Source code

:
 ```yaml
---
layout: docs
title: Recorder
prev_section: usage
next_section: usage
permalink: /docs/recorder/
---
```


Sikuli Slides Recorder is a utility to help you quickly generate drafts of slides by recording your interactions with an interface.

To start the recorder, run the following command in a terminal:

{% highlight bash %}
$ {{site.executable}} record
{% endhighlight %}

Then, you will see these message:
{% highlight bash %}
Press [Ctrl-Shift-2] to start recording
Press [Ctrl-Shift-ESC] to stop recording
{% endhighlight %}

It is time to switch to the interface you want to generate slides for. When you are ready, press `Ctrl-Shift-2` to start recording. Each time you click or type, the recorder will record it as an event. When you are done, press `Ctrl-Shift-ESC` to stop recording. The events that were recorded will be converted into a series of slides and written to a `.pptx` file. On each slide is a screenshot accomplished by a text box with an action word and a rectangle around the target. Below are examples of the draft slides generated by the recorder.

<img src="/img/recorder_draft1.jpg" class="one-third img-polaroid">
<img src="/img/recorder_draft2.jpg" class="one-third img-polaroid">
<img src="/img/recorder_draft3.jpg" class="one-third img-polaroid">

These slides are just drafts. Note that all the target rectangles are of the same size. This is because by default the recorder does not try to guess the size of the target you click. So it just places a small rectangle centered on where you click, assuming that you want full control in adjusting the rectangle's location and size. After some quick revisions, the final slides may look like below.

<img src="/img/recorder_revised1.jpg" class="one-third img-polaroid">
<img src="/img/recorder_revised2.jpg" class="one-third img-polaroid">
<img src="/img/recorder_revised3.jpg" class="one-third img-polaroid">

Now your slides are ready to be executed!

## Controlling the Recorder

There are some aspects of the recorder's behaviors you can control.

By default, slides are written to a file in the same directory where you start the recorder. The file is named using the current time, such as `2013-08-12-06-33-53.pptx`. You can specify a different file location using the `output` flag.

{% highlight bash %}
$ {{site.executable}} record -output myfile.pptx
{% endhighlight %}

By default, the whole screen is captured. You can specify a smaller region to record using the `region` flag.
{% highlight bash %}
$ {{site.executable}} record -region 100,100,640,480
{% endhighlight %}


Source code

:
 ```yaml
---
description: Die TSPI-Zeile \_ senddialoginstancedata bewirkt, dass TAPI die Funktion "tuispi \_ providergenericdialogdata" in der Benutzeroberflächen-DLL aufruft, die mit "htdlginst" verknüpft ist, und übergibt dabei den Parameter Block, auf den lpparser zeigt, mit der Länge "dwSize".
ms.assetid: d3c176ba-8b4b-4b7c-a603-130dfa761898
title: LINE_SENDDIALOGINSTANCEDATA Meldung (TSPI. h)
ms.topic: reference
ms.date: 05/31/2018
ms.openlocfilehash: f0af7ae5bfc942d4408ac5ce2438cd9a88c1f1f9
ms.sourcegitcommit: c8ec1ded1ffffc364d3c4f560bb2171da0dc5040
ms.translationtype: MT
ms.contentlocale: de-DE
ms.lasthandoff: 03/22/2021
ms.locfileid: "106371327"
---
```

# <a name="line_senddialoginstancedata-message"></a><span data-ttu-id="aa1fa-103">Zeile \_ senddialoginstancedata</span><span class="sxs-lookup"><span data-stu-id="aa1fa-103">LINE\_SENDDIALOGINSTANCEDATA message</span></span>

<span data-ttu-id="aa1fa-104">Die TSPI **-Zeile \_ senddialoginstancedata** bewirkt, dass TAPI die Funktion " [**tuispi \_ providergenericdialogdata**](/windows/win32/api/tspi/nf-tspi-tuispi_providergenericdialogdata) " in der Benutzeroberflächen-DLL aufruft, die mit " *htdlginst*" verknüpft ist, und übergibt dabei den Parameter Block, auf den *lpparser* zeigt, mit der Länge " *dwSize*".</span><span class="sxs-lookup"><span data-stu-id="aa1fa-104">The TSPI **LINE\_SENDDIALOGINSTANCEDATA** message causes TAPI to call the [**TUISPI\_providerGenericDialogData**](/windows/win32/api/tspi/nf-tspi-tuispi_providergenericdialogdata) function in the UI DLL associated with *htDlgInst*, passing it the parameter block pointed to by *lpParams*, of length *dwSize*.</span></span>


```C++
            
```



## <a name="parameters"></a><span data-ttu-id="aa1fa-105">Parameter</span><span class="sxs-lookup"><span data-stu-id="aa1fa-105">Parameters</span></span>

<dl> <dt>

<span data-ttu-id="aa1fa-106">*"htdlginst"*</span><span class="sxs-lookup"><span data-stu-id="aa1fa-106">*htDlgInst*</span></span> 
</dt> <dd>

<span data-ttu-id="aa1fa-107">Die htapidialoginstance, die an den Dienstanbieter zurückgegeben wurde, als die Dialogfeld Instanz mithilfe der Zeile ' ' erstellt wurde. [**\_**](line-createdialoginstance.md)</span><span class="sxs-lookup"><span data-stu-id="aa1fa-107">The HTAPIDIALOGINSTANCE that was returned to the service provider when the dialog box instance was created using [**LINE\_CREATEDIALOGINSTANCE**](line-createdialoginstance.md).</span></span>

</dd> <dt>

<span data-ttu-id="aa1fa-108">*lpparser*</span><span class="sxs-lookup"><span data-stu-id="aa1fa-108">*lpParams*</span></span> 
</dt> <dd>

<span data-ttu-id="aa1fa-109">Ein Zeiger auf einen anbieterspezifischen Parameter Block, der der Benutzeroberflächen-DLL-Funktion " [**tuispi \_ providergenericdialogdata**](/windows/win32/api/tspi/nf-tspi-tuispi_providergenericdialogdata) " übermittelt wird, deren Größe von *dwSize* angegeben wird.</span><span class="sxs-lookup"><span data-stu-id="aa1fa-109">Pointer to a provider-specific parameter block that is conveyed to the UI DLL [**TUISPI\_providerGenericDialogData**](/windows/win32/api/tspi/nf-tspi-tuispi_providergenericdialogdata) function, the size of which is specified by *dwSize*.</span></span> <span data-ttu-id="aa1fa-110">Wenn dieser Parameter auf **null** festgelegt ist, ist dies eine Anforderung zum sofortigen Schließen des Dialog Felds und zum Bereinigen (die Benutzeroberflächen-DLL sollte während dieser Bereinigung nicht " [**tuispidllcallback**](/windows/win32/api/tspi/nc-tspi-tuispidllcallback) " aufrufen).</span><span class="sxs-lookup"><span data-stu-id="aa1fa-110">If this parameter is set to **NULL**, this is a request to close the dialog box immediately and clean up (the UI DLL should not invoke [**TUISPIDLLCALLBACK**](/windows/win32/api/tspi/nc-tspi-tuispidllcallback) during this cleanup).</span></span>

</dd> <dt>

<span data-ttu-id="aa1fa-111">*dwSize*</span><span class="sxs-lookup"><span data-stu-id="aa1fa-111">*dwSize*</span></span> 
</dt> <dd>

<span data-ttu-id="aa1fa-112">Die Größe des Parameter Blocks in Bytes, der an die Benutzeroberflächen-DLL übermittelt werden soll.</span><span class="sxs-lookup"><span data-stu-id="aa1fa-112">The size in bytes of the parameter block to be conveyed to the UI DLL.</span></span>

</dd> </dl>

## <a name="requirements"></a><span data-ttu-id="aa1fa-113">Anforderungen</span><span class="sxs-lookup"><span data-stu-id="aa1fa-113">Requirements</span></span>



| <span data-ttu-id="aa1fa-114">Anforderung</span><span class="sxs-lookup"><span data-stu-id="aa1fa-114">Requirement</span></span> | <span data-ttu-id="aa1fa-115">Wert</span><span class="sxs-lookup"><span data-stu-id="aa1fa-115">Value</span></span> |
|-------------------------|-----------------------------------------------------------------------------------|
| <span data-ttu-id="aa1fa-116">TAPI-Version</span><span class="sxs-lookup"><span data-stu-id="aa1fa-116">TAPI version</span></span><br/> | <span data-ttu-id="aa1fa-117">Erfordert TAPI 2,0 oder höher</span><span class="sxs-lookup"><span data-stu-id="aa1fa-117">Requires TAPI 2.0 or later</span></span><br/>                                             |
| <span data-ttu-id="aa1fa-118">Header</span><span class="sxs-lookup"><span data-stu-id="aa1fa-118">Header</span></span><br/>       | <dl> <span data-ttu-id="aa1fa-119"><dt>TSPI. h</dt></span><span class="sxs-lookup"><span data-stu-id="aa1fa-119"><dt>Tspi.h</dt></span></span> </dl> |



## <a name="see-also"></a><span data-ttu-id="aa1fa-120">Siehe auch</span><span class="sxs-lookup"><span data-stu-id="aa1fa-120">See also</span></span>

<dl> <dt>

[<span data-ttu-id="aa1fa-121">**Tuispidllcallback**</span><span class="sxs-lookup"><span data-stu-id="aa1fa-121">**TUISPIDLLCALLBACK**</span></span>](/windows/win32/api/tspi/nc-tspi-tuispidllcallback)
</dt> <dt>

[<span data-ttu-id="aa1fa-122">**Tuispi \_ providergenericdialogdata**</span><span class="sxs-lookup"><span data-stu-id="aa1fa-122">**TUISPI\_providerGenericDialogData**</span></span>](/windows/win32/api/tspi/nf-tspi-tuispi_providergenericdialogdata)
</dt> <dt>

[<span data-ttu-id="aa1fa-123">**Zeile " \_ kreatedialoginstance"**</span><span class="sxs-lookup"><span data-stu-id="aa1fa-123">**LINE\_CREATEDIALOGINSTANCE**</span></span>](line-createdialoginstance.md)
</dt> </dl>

**YOUR ASSIGNMENT:** Copy each line of the listing that holds the word "ready".

**WRITTEN ANSWER:**
It is time to switch to the interface you want to generate slides for. When you are ready, press `Ctrl-Shift-2` to start recording. Each time you click or type, the recorder will record it as an event. When you are done, press `Ctrl-Shift-ESC` to stop recording. The events that were recorded will be converted into a series of slides and written to a `.pptx` file. On each slide is a screenshot accomplished by a text box with an action word and a rectangle around the target. Below are examples of the draft slides generated by the recorder.
Now your slides are ready to be executed!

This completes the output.